**PROMPT:**
Without the pictures, extract every line from the start of the material to the line containing "However, with the", both ends included.

**DATA:**
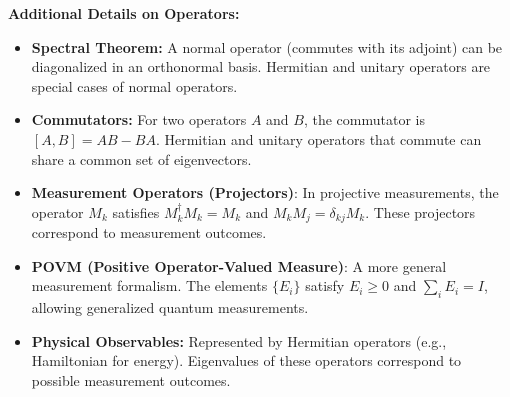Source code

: \documentclass{article}
\begin{document}
\textbf{Additional Details on Operators:}
\begin{itemize}
    \item \textbf{Spectral Theorem:} A normal operator (commutes with its adjoint) can be diagonalized in an orthonormal basis. Hermitian and unitary operators are special cases of normal operators.
    \item \textbf{Commutators:} For two operators \(A\) and \(B\), the commutator is \([A,B] = AB - BA\). Hermitian and unitary operators that commute can share a common set of eigenvectors.
    \item \textbf{Measurement Operators (Projectors)}: In projective measurements, the operator \(M_k\) satisfies \(M_k^\dagger M_k = M_k\) and \(M_k M_j = \delta_{kj} M_k\). These projectors correspond to measurement outcomes.
    \item \textbf{POVM (Positive Operator-Valued Measure)}: A more general measurement formalism. The elements \(\{E_i\}\) satisfy \(E_i \ge 0\) and \(\sum_i E_i = I\), allowing generalized quantum measurements.
    \item \textbf{Physical Observables:} Represented by Hermitian operators (e.g., Hamiltonian for energy). Eigenvalues of these operators correspond to possible measurement outcomes.
\end{itemize}

\newpage
\end{document}
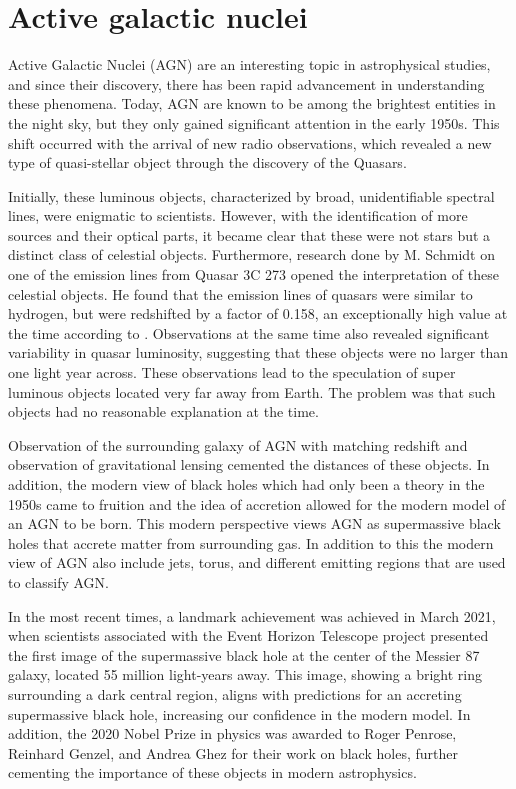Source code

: \section{Active galactic nuclei}




Active Galactic Nuclei (AGN) are an interesting topic in astrophysical studies, and 
since their discovery, there has been rapid advancement in understanding these phenomena.
Today, AGN are known to be among the brightest entities in the night sky,
but they only gained significant attention in the early 1950s. 
This shift occurred with the arrival of new radio observations, which revealed a new type of quasi-stellar
object through the discovery of the Quasars.

Initially, these luminous objects, characterized by broad, 
unidentifiable spectral lines, were enigmatic to scientists. 
However, with the identification of more sources and their optical parts, 
it became clear that these were not stars but a distinct class of celestial objects. 
Furthermore, research done by M. Schmidt on one of the emission lines from 
Quasar 3C 273 opened the interpretation of these celestial objects. 
He found that the emission lines of quasars were similar to hydrogen, but were redshifted by a factor of 0.158,
an exceptionally high value at the time according to \cite{Shields_1999}. Observations at the same time also revealed significant 
variability in quasar luminosity, suggesting that these objects were no larger than one light year across. 
These observations lead to the speculation of super luminous objects located very far away from Earth. The problem was that such objects
had no reasonable explanation at the time. %

Observation of the surrounding galaxy of AGN with matching redshift and observation of gravitational lensing cemented 
the distances of these objects. In addition, the modern view of black holes which had only been a theory in the 1950s came to
fruition and the idea of accretion allowed for the modern model of an AGN to be born. This modern perspective views AGN as supermassive black holes that
accrete matter from surrounding gas. In addition to this the modern view of AGN also include jets, torus, and different emitting regions that are used to classify AGN.

In the most recent times, a landmark achievement was achieved in March 2021, when scientists associated with the Event Horizon Telescope project 
presented the first image of the supermassive black hole at the center of the Messier 87 galaxy, located 55 million light-years away.
This image, showing a bright ring surrounding a dark central region, aligns with predictions for an accreting supermassive black hole, 
increasing our confidence in the modern model. In addition, the 2020 Nobel Prize in physics was awarded to Roger Penrose, Reinhard Genzel, and Andrea Ghez for their work on black holes, 
further cementing the importance of these objects in modern astrophysics.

**THE ANSWER:**
Source code

: \documentclass{article}
\begin{document}
\textbf{Additional Details on Operators:}
\begin{itemize}
    \item \textbf{Spectral Theorem:} A normal operator (commutes with its adjoint) can be diagonalized in an orthonormal basis. Hermitian and unitary operators are special cases of normal operators.
    \item \textbf{Commutators:} For two operators \(A\) and \(B\), the commutator is \([A,B] = AB - BA\). Hermitian and unitary operators that commute can share a common set of eigenvectors.
    \item \textbf{Measurement Operators (Projectors)}: In projective measurements, the operator \(M_k\) satisfies \(M_k^\dagger M_k = M_k\) and \(M_k M_j = \delta_{kj} M_k\). These projectors correspond to measurement outcomes.
    \item \textbf{POVM (Positive Operator-Valued Measure)}: A more general measurement formalism. The elements \(\{E_i\}\) satisfy \(E_i \ge 0\) and \(\sum_i E_i = I\), allowing generalized quantum measurements.
    \item \textbf{Physical Observables:} Represented by Hermitian operators (e.g., Hamiltonian for energy). Eigenvalues of these operators correspond to possible measurement outcomes.
\end{itemize}

\newpage
\end{document}
Source code

: \section{Active galactic nuclei}




Active Galactic Nuclei (AGN) are an interesting topic in astrophysical studies, and 
since their discovery, there has been rapid advancement in understanding these phenomena.
Today, AGN are known to be among the brightest entities in the night sky,
but they only gained significant attention in the early 1950s. 
This shift occurred with the arrival of new radio observations, which revealed a new type of quasi-stellar
object through the discovery of the Quasars.

Initially, these luminous objects, characterized by broad, 
unidentifiable spectral lines, were enigmatic to scientists. 
However, with the identification of more sources and their optical parts, 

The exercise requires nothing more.